Prompt:
Would you repeat each line below exactly, without the pictures?

BEGIN

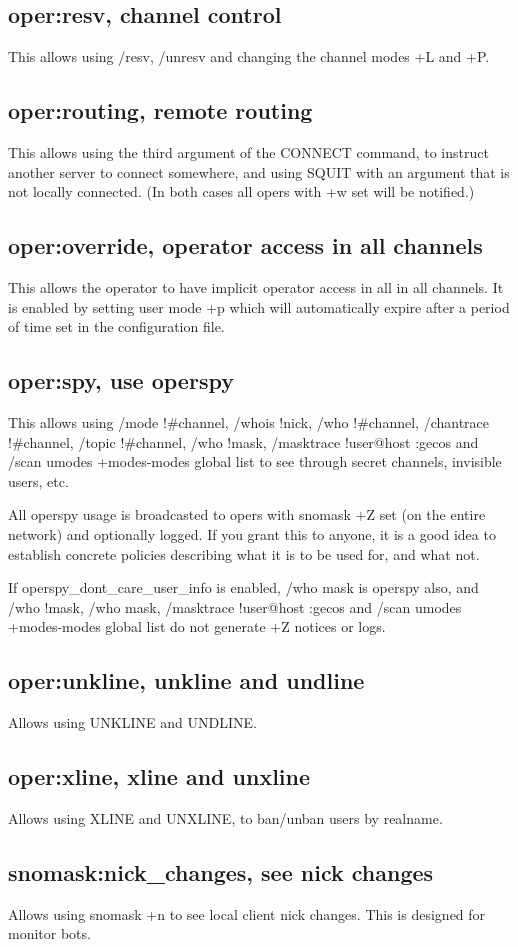 
\subsection{oper:resv, channel control}
	This allows using /resv, /unresv and changing the channel modes +L and
	+P.

\subsection{oper:routing, remote routing}
	This allows using the third argument of the CONNECT command, to
	instruct another server to connect somewhere, and using SQUIT with an
	argument that is not locally connected. (In both cases all opers with
	+w set will be notified.)

\subsection{oper:override, operator access in all channels}
	This allows the operator to have implicit operator access in all
	in all channels. It is enabled by setting user mode +p which
	will automatically expire after a period of time set in the
	configuration file.

\subsection{oper:spy, use operspy}
	This allows using /mode !\#channel, /whois !nick, /who !\#channel,
	/chantrace !\#channel, /topic !\#channel, /who !mask, /masktrace
	!user@host :gecos and /scan umodes +modes-{}modes global list to see
	through secret channels, invisible users, etc.

	All operspy usage is broadcasted to opers with snomask +Z set (on the
	entire network) and optionally logged. If you grant this to anyone, it
	is a good idea to establish concrete policies describing what it is to
	be used for, and what not.

	If operspy\_dont\_care\_user\_info is enabled, /who mask is operspy
	also, and /who !mask, /who mask, /masktrace !user@host :gecos and
	/scan umodes +modes-{}modes global list do not generate +Z notices or
	logs.

\subsection{oper:unkline, unkline and undline}
	Allows using UNKLINE and UNDLINE.

\subsection{oper:xline, xline and unxline}
	Allows using XLINE and UNXLINE, to ban/unban users by realname.

\subsection{snomask:nick\_changes, see nick changes}
	Allows using snomask +n to see local client nick changes. This is
	designed for monitor bots.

END

The answer:
\subsection{oper:resv, channel control}
	This allows using /resv, /unresv and changing the channel modes +L and
	+P.

\subsection{oper:routing, remote routing}
	This allows using the third argument of the CONNECT command, to
	instruct another server to connect somewhere, and using SQUIT with an
	argument that is not locally connected. (In both cases all opers with
	+w set will be notified.)

\subsection{oper:override, operator access in all channels}
	This allows the operator to have implicit operator access in all
	in all channels. It is enabled by setting user mode +p which
	will automatically expire after a period of time set in the
	configuration file.

\subsection{oper:spy, use operspy}
	This allows using /mode !\#channel, /whois !nick, /who !\#channel,
	/chantrace !\#channel, /topic !\#channel, /who !mask, /masktrace
	!user@host :gecos and /scan umodes +modes-{}modes global list to see
	through secret channels, invisible users, etc.

	All operspy usage is broadcasted to opers with snomask +Z set (on the
	entire network) and optionally logged. If you grant this to anyone, it
	is a good idea to establish concrete policies describing what it is to
	be used for, and what not.

	If operspy\_dont\_care\_user\_info is enabled, /who mask is operspy
	also, and /who !mask, /who mask, /masktrace !user@host :gecos and
	/scan umodes +modes-{}modes global list do not generate +Z notices or
	logs.

\subsection{oper:unkline, unkline and undline}
	Allows using UNKLINE and UNDLINE.

\subsection{oper:xline, xline and unxline}
	Allows using XLINE and UNXLINE, to ban/unban users by realname.

\subsection{snomask:nick\_changes, see nick changes}
	Allows using snomask +n to see local client nick changes. This is
	designed for monitor bots.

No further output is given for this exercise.